YOUR TASK —
Below are some records. Return exactly the lines from the one with "## Mandatory Tool" to the one with "in green phase", and nothing else.

[Saved entries]
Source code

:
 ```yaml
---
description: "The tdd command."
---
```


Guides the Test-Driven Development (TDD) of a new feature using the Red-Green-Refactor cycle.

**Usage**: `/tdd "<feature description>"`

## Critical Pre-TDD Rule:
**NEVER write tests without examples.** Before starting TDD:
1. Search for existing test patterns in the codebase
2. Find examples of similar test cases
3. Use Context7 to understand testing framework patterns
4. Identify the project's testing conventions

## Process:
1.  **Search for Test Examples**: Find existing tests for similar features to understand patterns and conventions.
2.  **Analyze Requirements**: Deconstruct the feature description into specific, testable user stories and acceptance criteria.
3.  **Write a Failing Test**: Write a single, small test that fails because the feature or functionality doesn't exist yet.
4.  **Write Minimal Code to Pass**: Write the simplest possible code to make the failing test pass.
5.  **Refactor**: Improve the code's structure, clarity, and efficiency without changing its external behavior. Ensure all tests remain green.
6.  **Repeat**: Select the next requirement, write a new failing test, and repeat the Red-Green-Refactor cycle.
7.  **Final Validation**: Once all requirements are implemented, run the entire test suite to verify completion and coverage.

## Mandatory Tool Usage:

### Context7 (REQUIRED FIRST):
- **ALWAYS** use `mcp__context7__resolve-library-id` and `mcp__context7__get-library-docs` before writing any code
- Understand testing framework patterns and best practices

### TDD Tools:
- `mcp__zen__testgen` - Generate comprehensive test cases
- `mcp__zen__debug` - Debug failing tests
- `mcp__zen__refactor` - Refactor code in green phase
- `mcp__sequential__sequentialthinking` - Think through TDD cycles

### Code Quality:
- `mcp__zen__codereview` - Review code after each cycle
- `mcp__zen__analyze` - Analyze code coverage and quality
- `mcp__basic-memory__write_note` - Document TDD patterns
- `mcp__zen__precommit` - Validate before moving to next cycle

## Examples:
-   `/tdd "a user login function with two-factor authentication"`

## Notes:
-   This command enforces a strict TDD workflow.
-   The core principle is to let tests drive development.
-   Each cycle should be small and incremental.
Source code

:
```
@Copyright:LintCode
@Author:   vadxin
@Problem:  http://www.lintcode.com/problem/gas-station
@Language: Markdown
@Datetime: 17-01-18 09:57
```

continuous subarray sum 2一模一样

FINAL ANSWER —
## Mandatory Tool Usage:

### Context7 (REQUIRED FIRST):
- **ALWAYS** use `mcp__context7__resolve-library-id` and `mcp__context7__get-library-docs` before writing any code
- Understand testing framework patterns and best practices

### TDD Tools:
- `mcp__zen__testgen` - Generate comprehensive test cases
- `mcp__zen__debug` - Debug failing tests
- `mcp__zen__refactor` - Refactor code in green phase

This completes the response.